> **ABOUT THIS TASK**:
An exact transcription of the entries is required, with no images included.

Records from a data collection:
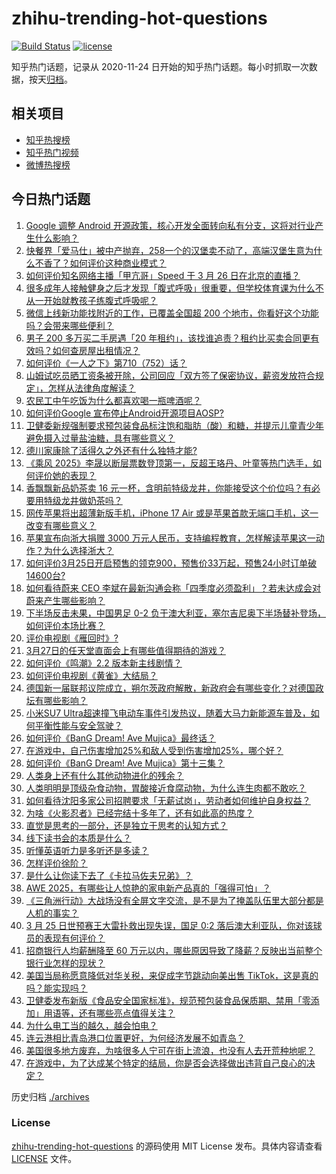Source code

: # zhihu-trending-hot-questions

[![Build Status](https://github.com/justjavac/zhihu-trending-hot-questions/workflows/ci/badge.svg?branch=master)](https://github.com/justjavac/zhihu-trending-hot-questions/actions)
[![license](https://img.shields.io/github/license/justjavac/zhihu-trending-hot-questions)](https://github.com/justjavac/zhihu-trending-hot-questions/blob/master/LICENSE)

知乎热门话题，记录从 2020-11-24
日开始的知乎热门话题。每小时抓取一次数据，按天[归档](./archives)。

## 相关项目

- [知乎热搜榜](https://github.com/justjavac/zhihu-trending-top-search)
- [知乎热门视频](https://github.com/justjavac/zhihu-trending-hot-video)
- [微博热搜榜](https://github.com/justjavac/weibo-trending-hot-search)

## 今日热门话题

<!-- BEGIN -->
<!-- 最后更新时间 Fri Mar 28 2025 04:25:48 GMT+0800 (China Standard Time) -->

1. [Google 调整 Android 开源政策，核心开发全面转向私有分支，这将对行业产生什么影响？](https://www.zhihu.com/question/1888573522948891400)
1. [快餐界「爱马仕」被中产抛弃，258一个的汉堡卖不动了，高端汉堡生意为什么不香了？如何评价这种商业模式？](https://www.zhihu.com/question/1888321817753646600)
1. [如何评价知名网络主播「甲亢哥」Speed 于 3 月 26 日在北京的直播？](https://www.zhihu.com/question/1888202911982528000)
1. [很多成年人接触健身之后才发现「腹式呼吸」很重要，但学校体育课为什么不从一开始就教孩子练腹式呼吸呢？](https://www.zhihu.com/question/15582295443)
1. [微信上线新功能找附近的工作，已覆盖全国超 200 个地市，你看好这个功能吗？会带来哪些便利？](https://www.zhihu.com/question/1888613271411582700)
1. [男子 200 多万买二手房遇「20 年租约」，该找谁追责？租约比买卖合同更有效吗？如何查房屋出租情况？](https://www.zhihu.com/question/15645883096)
1. [如何评价《一人之下》第710（752）话？](https://www.zhihu.com/question/1888721154203694600)
1. [山姆试吃员晒工资条被开除，公司回应「双方签了保密协议，薪资发放符合规定」，怎样从法律角度解读？](https://www.zhihu.com/question/15750330696)
1. [农民工中午吃饭为什么都喜欢喝一瓶啤酒呢？](https://www.zhihu.com/question/1887761907844372500)
1. [如何评价Google 宣布停止Android开源项目AOSP?](https://www.zhihu.com/question/1888565008272700200)
1. [卫健委新规强制要求预包装食品标注饱和脂肪（酸）和糖，并提示儿童青少年避免摄入过量盐油糖，具有哪些意义？](https://www.zhihu.com/question/1888520368077128000)
1. [德川家康除了活得久之外还有什么独特才能?](https://www.zhihu.com/question/431139498)
1. [《乘风 2025》李晟以断层票数登顶第一，反超王珞丹、叶童等热门选手，如何评价她的表现？](https://www.zhihu.com/question/15727122034)
1. [香飘飘新品奶茶卖 16 元一杯，含明前特级龙井，你能接受这个价位吗？有必要用特级龙井做奶茶吗？](https://www.zhihu.com/question/1888580413204685300)
1. [网传苹果将出超薄新版手机，iPhone 17 Air 或是苹果首款无端口手机，这一改变有哪些意义？](https://www.zhihu.com/question/15238304263)
1. [苹果宣布向浙大捐赠 3000 万元人民币，支持编程教育，怎样解读苹果这一动作？为什么选择浙大？](https://www.zhihu.com/question/15747764785)
1. [如何评价3月25日开启预售的领克900，预售价33万起，预售24小时订单破14600台?](https://www.zhihu.com/question/1887966798441325800)
1. [如何看待蔚来 CEO 李斌在最新沟通会称「四季度必须盈利」？若未达成会对蔚来产生哪些影响？](https://www.zhihu.com/question/15673604861)
1. [下半场反击未果，中国男足 0-2 负于澳大利亚，塞尔吉尼奥下半场替补登场，如何评价本场比赛？](https://www.zhihu.com/question/15714784930)
1. [评价电视剧《雁回时》?](https://www.zhihu.com/question/15447851308)
1. [3月27日的任天堂直面会上有哪些值得期待的游戏？](https://www.zhihu.com/question/1888573596114338300)
1. [如何评价《鸣潮》2.2 版本新主线剧情？](https://www.zhihu.com/question/15749926709)
1. [如何评价电视剧《黄雀》大结局？](https://www.zhihu.com/question/15754935409)
1. [德国新一届联邦议院成立，朔尔茨政府解散，新政府会有哪些变化？对德国政坛有哪些影响？](https://www.zhihu.com/question/15739126811)
1. [小米SU7 Ultra超速撞飞电动车事件引发热议，随着大马力新能源车普及，如何平衡性能与安全驾驶？](https://www.zhihu.com/question/15701732460)
1. [如何评价《BanG Dream! Ave Mujica》最终话？](https://www.zhihu.com/question/14330182052)
1. [在游戏中，自己伤害增加25%和敌人受到伤害增加25%，哪个好？](https://www.zhihu.com/question/1887084947031949600)
1. [如何评价《BanG Dream! Ave Mujica》第十三集？](https://www.zhihu.com/question/13590791982)
1. [人类身上还有什么其他动物进化的残余？](https://www.zhihu.com/question/46937432)
1. [人类明明是顶级杂食动物，胃酸接近食腐动物，为什么连生肉都不敢吃？](https://www.zhihu.com/question/14159370972)
1. [如何看待沈阳多家公司招聘要求「无薪试岗」，劳动者如何维护自身权益？](https://www.zhihu.com/question/1888529875532481500)
1. [为啥《火影忍者》已经完结十多年了，还有如此高的热度？](https://www.zhihu.com/question/1885633584972399900)
1. [直觉是思考的一部分，还是独立于思考的认知方式？](https://www.zhihu.com/question/15401805485)
1. [线下读书会的本质是什么？](https://www.zhihu.com/question/501415308)
1. [听懂英语听力是多听还是多读？](https://www.zhihu.com/question/15376418008)
1. [怎样评价徐阶？](https://www.zhihu.com/question/32297808)
1. [是什么让你读下去了《卡拉马佐夫兄弟》？](https://www.zhihu.com/question/15483265712)
1. [AWE 2025，有哪些让人惊艳的家电新产品真的「强得可怕」？](https://www.zhihu.com/question/15381462682)
1. [《三角洲行动》大战场没有全屏文字交流，是不是为了掩盖队伍里大部分都是人机的事实？](https://www.zhihu.com/question/681987656)
1. [3 月 25 日世预赛王大雷扑救出现失误，国足 0:2 落后澳大利亚队，你对该球员的表现有何评价？](https://www.zhihu.com/question/15723795782)
1. [招商银行人均薪酬降至 60 万元以内，哪些原因导致了降薪？反映出当前整个银行业怎样的现状？](https://www.zhihu.com/question/15750040691)
1. [美国当局称愿意降低对华关税，来促成字节跳动向美出售 TikTok，这是真的吗？能实现吗？](https://www.zhihu.com/question/1888529644459877400)
1. [卫健委发布新版《食品安全国家标准》，规范预包装食品保质期、禁用「零添加」用语等，还有哪些亮点值得关注？](https://www.zhihu.com/question/1888517228078531300)
1. [为什么电工当的越久，越会怕电？](https://www.zhihu.com/question/1887624089100845000)
1. [连云港相比青岛港口位置更好，为何经济发展不如青岛？](https://www.zhihu.com/question/14827234820)
1. [美国很多地方废弃，为啥很多人宁可在街上流浪，也没有人去开荒种地呢？](https://www.zhihu.com/question/1886724020151486000)
1. [在游戏中，为了达成某个特定的结局，你是否会选择做出违背自己良心的决定？](https://www.zhihu.com/question/15291530356)

<!-- END -->

历史归档 [./archives](./archives)

### License

[zhihu-trending-hot-questions](https://github.com/justjavac/zhihu-trending-hot-questions)
的源码使用 MIT License 发布。具体内容请查看 [LICENSE](./LICENSE) 文件。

> **RESPONSE AREA**:
Source code

: # zhihu-trending-hot-questions

[![Build Status](https://github.com/justjavac/zhihu-trending-hot-questions/workflows/ci/badge.svg?branch=master)](https://github.com/justjavac/zhihu-trending-hot-questions/actions)
[![license](https://img.shields.io/github/license/justjavac/zhihu-trending-hot-questions)](https://github.com/justjavac/zhihu-trending-hot-questions/blob/master/LICENSE)

知乎热门话题，记录从 2020-11-24
日开始的知乎热门话题。每小时抓取一次数据，按天[归档](./archives)。

## 相关项目

- [知乎热搜榜](https://github.com/justjavac/zhihu-trending-top-search)
- [知乎热门视频](https://github.com/justjavac/zhihu-trending-hot-video)
- [微博热搜榜](https://github.com/justjavac/weibo-trending-hot-search)

## 今日热门话题

<!-- BEGIN -->
<!-- 最后更新时间 Fri Mar 28 2025 04:25:48 GMT+0800 (China Standard Time) -->

1. [Google 调整 Android 开源政策，核心开发全面转向私有分支，这将对行业产生什么影响？](https://www.zhihu.com/question/1888573522948891400)
1. [快餐界「爱马仕」被中产抛弃，258一个的汉堡卖不动了，高端汉堡生意为什么不香了？如何评价这种商业模式？](https://www.zhihu.com/question/1888321817753646600)
1. [如何评价知名网络主播「甲亢哥」Speed 于 3 月 26 日在北京的直播？](https://www.zhihu.com/question/1888202911982528000)
1. [很多成年人接触健身之后才发现「腹式呼吸」很重要，但学校体育课为什么不从一开始就教孩子练腹式呼吸呢？](https://www.zhihu.com/question/15582295443)
1. [微信上线新功能找附近的工作，已覆盖全国超 200 个地市，你看好这个功能吗？会带来哪些便利？](https://www.zhihu.com/question/1888613271411582700)
1. [男子 200 多万买二手房遇「20 年租约」，该找谁追责？租约比买卖合同更有效吗？如何查房屋出租情况？](https://www.zhihu.com/question/15645883096)
1. [如何评价《一人之下》第710（752）话？](https://www.zhihu.com/question/1888721154203694600)
1. [山姆试吃员晒工资条被开除，公司回应「双方签了保密协议，薪资发放符合规定」，怎样从法律角度解读？](https://www.zhihu.com/question/15750330696)
1. [农民工中午吃饭为什么都喜欢喝一瓶啤酒呢？](https://www.zhihu.com/question/1887761907844372500)
1. [如何评价Google 宣布停止Android开源项目AOSP?](https://www.zhihu.com/question/1888565008272700200)
1. [卫健委新规强制要求预包装食品标注饱和脂肪（酸）和糖，并提示儿童青少年避免摄入过量盐油糖，具有哪些意义？](https://www.zhihu.com/question/1888520368077128000)
1. [德川家康除了活得久之外还有什么独特才能?](https://www.zhihu.com/question/431139498)
1. [《乘风 2025》李晟以断层票数登顶第一，反超王珞丹、叶童等热门选手，如何评价她的表现？](https://www.zhihu.com/question/15727122034)
1. [香飘飘新品奶茶卖 16 元一杯，含明前特级龙井，你能接受这个价位吗？有必要用特级龙井做奶茶吗？](https://www.zhihu.com/question/1888580413204685300)
1. [网传苹果将出超薄新版手机，iPhone 17 Air 或是苹果首款无端口手机，这一改变有哪些意义？](https://www.zhihu.com/question/15238304263)
1. [苹果宣布向浙大捐赠 3000 万元人民币，支持编程教育，怎样解读苹果这一动作？为什么选择浙大？](https://www.zhihu.com/question/15747764785)
1. [如何评价3月25日开启预售的领克900，预售价33万起，预售24小时订单破14600台?](https://www.zhihu.com/question/1887966798441325800)
1. [如何看待蔚来 CEO 李斌在最新沟通会称「四季度必须盈利」？若未达成会对蔚来产生哪些影响？](https://www.zhihu.com/question/15673604861)
1. [下半场反击未果，中国男足 0-2 负于澳大利亚，塞尔吉尼奥下半场替补登场，如何评价本场比赛？](https://www.zhihu.com/question/15714784930)
1. [评价电视剧《雁回时》?](https://www.zhihu.com/question/15447851308)
1. [3月27日的任天堂直面会上有哪些值得期待的游戏？](https://www.zhihu.com/question/1888573596114338300)
1. [如何评价《鸣潮》2.2 版本新主线剧情？](https://www.zhihu.com/question/15749926709)
1. [如何评价电视剧《黄雀》大结局？](https://www.zhihu.com/question/15754935409)
1. [德国新一届联邦议院成立，朔尔茨政府解散，新政府会有哪些变化？对德国政坛有哪些影响？](https://www.zhihu.com/question/15739126811)
1. [小米SU7 Ultra超速撞飞电动车事件引发热议，随着大马力新能源车普及，如何平衡性能与安全驾驶？](https://www.zhihu.com/question/15701732460)
1. [如何评价《BanG Dream! Ave Mujica》最终话？](https://www.zhihu.com/question/14330182052)
1. [在游戏中，自己伤害增加25%和敌人受到伤害增加25%，哪个好？](https://www.zhihu.com/question/1887084947031949600)
1. [如何评价《BanG Dream! Ave Mujica》第十三集？](https://www.zhihu.com/question/13590791982)
1. [人类身上还有什么其他动物进化的残余？](https://www.zhihu.com/question/46937432)
1. [人类明明是顶级杂食动物，胃酸接近食腐动物，为什么连生肉都不敢吃？](https://www.zhihu.com/question/14159370972)
1. [如何看待沈阳多家公司招聘要求「无薪试岗」，劳动者如何维护自身权益？](https://www.zhihu.com/question/1888529875532481500)
1. [为啥《火影忍者》已经完结十多年了，还有如此高的热度？](https://www.zhihu.com/question/1885633584972399900)
1. [直觉是思考的一部分，还是独立于思考的认知方式？](https://www.zhihu.com/question/15401805485)
1. [线下读书会的本质是什么？](https://www.zhihu.com/question/501415308)
1. [听懂英语听力是多听还是多读？](https://www.zhihu.com/question/15376418008)
1. [怎样评价徐阶？](https://www.zhihu.com/question/32297808)
1. [是什么让你读下去了《卡拉马佐夫兄弟》？](https://www.zhihu.com/question/15483265712)
1. [AWE 2025，有哪些让人惊艳的家电新产品真的「强得可怕」？](https://www.zhihu.com/question/15381462682)
1. [《三角洲行动》大战场没有全屏文字交流，是不是为了掩盖队伍里大部分都是人机的事实？](https://www.zhihu.com/question/681987656)
1. [3 月 25 日世预赛王大雷扑救出现失误，国足 0:2 落后澳大利亚队，你对该球员的表现有何评价？](https://www.zhihu.com/question/15723795782)
1. [招商银行人均薪酬降至 60 万元以内，哪些原因导致了降薪？反映出当前整个银行业怎样的现状？](https://www.zhihu.com/question/15750040691)
1. [美国当局称愿意降低对华关税，来促成字节跳动向美出售 TikTok，这是真的吗？能实现吗？](https://www.zhihu.com/question/1888529644459877400)
1. [卫健委发布新版《食品安全国家标准》，规范预包装食品保质期、禁用「零添加」用语等，还有哪些亮点值得关注？](https://www.zhihu.com/question/1888517228078531300)
1. [为什么电工当的越久，越会怕电？](https://www.zhihu.com/question/1887624089100845000)
1. [连云港相比青岛港口位置更好，为何经济发展不如青岛？](https://www.zhihu.com/question/14827234820)
1. [美国很多地方废弃，为啥很多人宁可在街上流浪，也没有人去开荒种地呢？](https://www.zhihu.com/question/1886724020151486000)
1. [在游戏中，为了达成某个特定的结局，你是否会选择做出违背自己良心的决定？](https://www.zhihu.com/question/15291530356)

<!-- END -->

历史归档 [./archives](./archives)

### License

[zhihu-trending-hot-questions](https://github.com/justjavac/zhihu-trending-hot-questions)
的源码使用 MIT License 发布。具体内容请查看 [LICENSE](./LICENSE) 文件。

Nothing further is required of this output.